- WHAT THE TASK REQUIRES
Output the listing below verbatim, from its first line to its last.

- PROVIDED RECORDS
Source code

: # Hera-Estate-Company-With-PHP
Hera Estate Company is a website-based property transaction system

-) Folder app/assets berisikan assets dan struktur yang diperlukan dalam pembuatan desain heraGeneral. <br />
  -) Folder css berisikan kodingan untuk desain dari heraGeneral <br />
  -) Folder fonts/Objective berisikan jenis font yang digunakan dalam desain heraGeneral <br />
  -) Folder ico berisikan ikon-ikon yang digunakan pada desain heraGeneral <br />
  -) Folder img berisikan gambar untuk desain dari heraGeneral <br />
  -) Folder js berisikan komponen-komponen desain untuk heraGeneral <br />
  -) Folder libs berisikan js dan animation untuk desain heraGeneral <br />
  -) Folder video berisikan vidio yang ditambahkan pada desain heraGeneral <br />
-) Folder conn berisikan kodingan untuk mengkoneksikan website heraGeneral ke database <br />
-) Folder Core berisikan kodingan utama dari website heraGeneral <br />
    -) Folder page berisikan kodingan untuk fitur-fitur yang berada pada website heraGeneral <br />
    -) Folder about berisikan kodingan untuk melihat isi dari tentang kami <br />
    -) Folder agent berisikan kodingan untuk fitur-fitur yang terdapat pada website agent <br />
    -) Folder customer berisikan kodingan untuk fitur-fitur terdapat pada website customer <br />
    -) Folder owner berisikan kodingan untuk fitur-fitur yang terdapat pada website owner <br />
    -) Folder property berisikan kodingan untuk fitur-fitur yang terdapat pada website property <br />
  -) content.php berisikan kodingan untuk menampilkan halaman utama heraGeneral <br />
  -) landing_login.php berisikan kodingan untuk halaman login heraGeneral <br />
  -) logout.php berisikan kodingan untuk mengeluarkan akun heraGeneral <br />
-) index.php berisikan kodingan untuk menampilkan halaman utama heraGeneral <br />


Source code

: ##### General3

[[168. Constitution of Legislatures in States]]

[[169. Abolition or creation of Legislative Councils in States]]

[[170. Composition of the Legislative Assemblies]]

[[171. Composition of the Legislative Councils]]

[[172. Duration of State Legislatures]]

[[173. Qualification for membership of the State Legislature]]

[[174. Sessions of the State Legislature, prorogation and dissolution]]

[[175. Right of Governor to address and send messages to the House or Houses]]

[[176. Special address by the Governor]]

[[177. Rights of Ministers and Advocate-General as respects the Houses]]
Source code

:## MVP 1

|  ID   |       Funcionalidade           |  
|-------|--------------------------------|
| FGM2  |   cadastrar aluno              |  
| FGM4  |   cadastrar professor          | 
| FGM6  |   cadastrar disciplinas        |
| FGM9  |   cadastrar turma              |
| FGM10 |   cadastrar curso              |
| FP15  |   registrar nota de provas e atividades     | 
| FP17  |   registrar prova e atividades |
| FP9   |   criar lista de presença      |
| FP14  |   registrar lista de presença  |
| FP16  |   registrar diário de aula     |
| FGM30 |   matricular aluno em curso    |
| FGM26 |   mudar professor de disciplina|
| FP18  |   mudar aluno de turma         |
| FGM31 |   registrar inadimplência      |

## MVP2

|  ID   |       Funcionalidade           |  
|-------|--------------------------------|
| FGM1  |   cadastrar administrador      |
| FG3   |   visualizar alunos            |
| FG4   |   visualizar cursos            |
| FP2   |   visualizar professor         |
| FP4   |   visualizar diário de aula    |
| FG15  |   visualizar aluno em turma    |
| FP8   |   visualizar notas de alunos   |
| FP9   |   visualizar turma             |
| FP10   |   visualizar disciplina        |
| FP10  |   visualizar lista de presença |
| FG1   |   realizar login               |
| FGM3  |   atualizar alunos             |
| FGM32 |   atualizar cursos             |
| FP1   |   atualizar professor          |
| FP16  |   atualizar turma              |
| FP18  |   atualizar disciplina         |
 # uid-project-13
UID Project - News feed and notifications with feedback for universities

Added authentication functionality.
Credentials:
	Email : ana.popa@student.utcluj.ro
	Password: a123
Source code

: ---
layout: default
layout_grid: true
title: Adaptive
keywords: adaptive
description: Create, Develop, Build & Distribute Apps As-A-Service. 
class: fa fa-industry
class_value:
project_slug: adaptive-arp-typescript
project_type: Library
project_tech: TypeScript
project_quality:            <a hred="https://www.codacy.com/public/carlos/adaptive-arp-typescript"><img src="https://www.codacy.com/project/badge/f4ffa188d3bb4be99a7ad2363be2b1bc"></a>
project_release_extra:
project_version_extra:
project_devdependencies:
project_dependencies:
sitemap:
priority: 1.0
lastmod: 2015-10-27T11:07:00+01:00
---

- ANSWER TO THE EXERCISE
Source code

: # Hera-Estate-Company-With-PHP
Hera Estate Company is a website-based property transaction system

-) Folder app/assets berisikan assets dan struktur yang diperlukan dalam pembuatan desain heraGeneral. <br />
  -) Folder css berisikan kodingan untuk desain dari heraGeneral <br />
  -) Folder fonts/Objective berisikan jenis font yang digunakan dalam desain heraGeneral <br />
  -) Folder ico berisikan ikon-ikon yang digunakan pada desain heraGeneral <br />
  -) Folder img berisikan gambar untuk desain dari heraGeneral <br />
  -) Folder js berisikan komponen-komponen desain untuk heraGeneral <br />
  -) Folder libs berisikan js dan animation untuk desain heraGeneral <br />
  -) Folder video berisikan vidio yang ditambahkan pada desain heraGeneral <br />
-) Folder conn berisikan kodingan untuk mengkoneksikan website heraGeneral ke database <br />
-) Folder Core berisikan kodingan utama dari website heraGeneral <br />
    -) Folder page berisikan kodingan untuk fitur-fitur yang berada pada website heraGeneral <br />
    -) Folder about berisikan kodingan untuk melihat isi dari tentang kami <br />
    -) Folder agent berisikan kodingan untuk fitur-fitur yang terdapat pada website agent <br />
    -) Folder customer berisikan kodingan untuk fitur-fitur terdapat pada website customer <br />
    -) Folder owner berisikan kodingan untuk fitur-fitur yang terdapat pada website owner <br />
    -) Folder property berisikan kodingan untuk fitur-fitur yang terdapat pada website property <br />
  -) content.php berisikan kodingan untuk menampilkan halaman utama heraGeneral <br />
  -) landing_login.php berisikan kodingan untuk halaman login heraGeneral <br />
  -) logout.php berisikan kodingan untuk mengeluarkan akun heraGeneral <br />
-) index.php berisikan kodingan untuk menampilkan halaman utama heraGeneral <br />


Source code

: ##### General3

[[168. Constitution of Legislatures in States]]

[[169. Abolition or creation of Legislative Councils in States]]

[[170. Composition of the Legislative Assemblies]]

[[171. Composition of the Legislative Councils]]

[[172. Duration of State Legislatures]]

[[173. Qualification for membership of the State Legislature]]

[[174. Sessions of the State Legislature, prorogation and dissolution]]

[[175. Right of Governor to address and send messages to the House or Houses]]

[[176. Special address by the Governor]]

[[177. Rights of Ministers and Advocate-General as respects the Houses]]
Source code

:## MVP 1

|  ID   |       Funcionalidade           |  
|-------|--------------------------------|
| FGM2  |   cadastrar aluno              |  
| FGM4  |   cadastrar professor          | 
| FGM6  |   cadastrar disciplinas        |
| FGM9  |   cadastrar turma              |
| FGM10 |   cadastrar curso              |
| FP15  |   registrar nota de provas e atividades     | 
| FP17  |   registrar prova e atividades |
| FP9   |   criar lista de presença      |
| FP14  |   registrar lista de presença  |
| FP16  |   registrar diário de aula     |
| FGM30 |   matricular aluno em curso    |
| FGM26 |   mudar professor de disciplina|
| FP18  |   mudar aluno de turma         |
| FGM31 |   registrar inadimplência      |

## MVP2

|  ID   |       Funcionalidade           |  
|-------|--------------------------------|
| FGM1  |   cadastrar administrador      |
| FG3   |   visualizar alunos            |
| FG4   |   visualizar cursos            |
| FP2   |   visualizar professor         |
| FP4   |   visualizar diário de aula    |
| FG15  |   visualizar aluno em turma    |
| FP8   |   visualizar notas de alunos   |
| FP9   |   visualizar turma             |
| FP10   |   visualizar disciplina        |
| FP10  |   visualizar lista de presença |
| FG1   |   realizar login               |
| FGM3  |   atualizar alunos             |
| FGM32 |   atualizar cursos             |
| FP1   |   atualizar professor          |
| FP16  |   atualizar turma              |
| FP18  |   atualizar disciplina         |
 # uid-project-13
UID Project - News feed and notifications with feedback for universities

Added authentication functionality.
Credentials:
	Email : ana.popa@student.utcluj.ro
	Password: a123
Source code

: ---
layout: default
layout_grid: true
title: Adaptive
keywords: adaptive
description: Create, Develop, Build & Distribute Apps As-A-Service. 
class: fa fa-industry
class_value:
project_slug: adaptive-arp-typescript
project_type: Library
project_tech: TypeScript
project_quality:            <a hred="https://www.codacy.com/public/carlos/adaptive-arp-typescript"><img src="https://www.codacy.com/project/badge/f4ffa188d3bb4be99a7ad2363be2b1bc"></a>
project_release_extra:
project_version_extra:
project_devdependencies:
project_dependencies:
sitemap:
priority: 1.0
lastmod: 2015-10-27T11:07:00+01:00
---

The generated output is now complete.